### Work item
Output exactly the lines below, starting with the line that has "herramienta usada para" and going on through the line that has "tratamiento---las personas que", both included, and no other lines.

### Supplied information
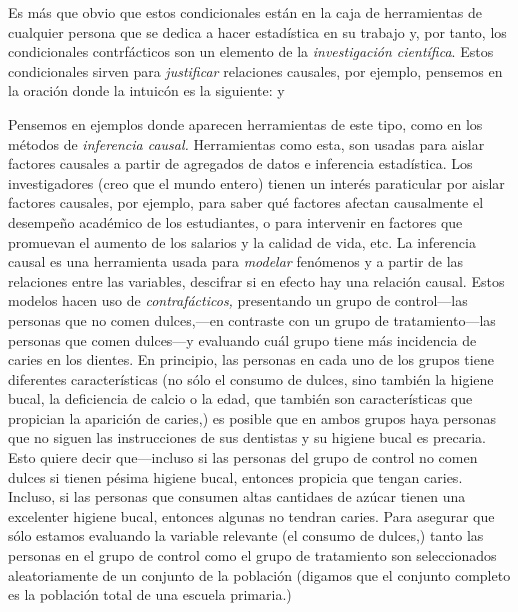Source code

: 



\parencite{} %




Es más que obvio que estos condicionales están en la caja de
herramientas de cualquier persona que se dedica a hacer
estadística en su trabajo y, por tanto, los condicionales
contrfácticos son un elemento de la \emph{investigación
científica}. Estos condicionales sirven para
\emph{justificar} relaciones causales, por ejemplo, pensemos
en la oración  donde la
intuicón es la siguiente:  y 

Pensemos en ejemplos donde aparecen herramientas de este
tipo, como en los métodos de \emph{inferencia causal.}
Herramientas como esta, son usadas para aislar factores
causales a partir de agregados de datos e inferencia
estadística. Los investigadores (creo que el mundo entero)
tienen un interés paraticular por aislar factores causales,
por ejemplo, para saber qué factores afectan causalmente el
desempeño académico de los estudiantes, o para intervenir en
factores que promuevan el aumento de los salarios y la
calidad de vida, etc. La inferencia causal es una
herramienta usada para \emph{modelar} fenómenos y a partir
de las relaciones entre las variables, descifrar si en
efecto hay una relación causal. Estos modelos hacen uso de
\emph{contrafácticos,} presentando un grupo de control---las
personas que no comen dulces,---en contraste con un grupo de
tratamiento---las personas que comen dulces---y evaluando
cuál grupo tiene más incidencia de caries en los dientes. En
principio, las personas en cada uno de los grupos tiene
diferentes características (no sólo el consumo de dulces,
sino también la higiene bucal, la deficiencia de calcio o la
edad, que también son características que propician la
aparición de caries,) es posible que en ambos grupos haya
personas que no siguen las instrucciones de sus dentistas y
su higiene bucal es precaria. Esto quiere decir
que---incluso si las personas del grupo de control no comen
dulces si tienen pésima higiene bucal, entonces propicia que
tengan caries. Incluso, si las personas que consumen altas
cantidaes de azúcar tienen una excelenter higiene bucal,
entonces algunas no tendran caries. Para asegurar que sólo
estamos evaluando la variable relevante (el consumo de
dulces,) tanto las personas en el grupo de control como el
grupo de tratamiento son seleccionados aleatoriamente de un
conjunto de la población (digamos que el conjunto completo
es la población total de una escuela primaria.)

* * *

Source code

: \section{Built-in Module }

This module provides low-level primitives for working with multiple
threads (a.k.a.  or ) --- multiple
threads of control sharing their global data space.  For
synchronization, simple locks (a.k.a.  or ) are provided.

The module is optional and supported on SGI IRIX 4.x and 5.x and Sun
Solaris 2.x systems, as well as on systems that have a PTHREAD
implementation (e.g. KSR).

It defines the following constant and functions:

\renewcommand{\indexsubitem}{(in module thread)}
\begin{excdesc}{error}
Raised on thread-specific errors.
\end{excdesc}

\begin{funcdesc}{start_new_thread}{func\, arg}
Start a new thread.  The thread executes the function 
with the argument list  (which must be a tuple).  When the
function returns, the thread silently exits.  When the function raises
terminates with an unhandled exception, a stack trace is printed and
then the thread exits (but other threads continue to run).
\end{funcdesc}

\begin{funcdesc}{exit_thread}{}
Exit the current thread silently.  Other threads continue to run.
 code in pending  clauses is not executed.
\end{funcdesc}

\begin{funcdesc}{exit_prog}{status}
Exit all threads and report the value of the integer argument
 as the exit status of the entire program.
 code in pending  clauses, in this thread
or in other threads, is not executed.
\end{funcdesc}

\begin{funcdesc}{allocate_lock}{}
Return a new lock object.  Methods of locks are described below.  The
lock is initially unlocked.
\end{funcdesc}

### Output
herramienta usada para \emph{modelar} fenómenos y a partir
de las relaciones entre las variables, descifrar si en
efecto hay una relación causal. Estos modelos hacen uso de
\emph{contrafácticos,} presentando un grupo de control---las
personas que no comen dulces,---en contraste con un grupo de
tratamiento---las personas que comen dulces---y evaluando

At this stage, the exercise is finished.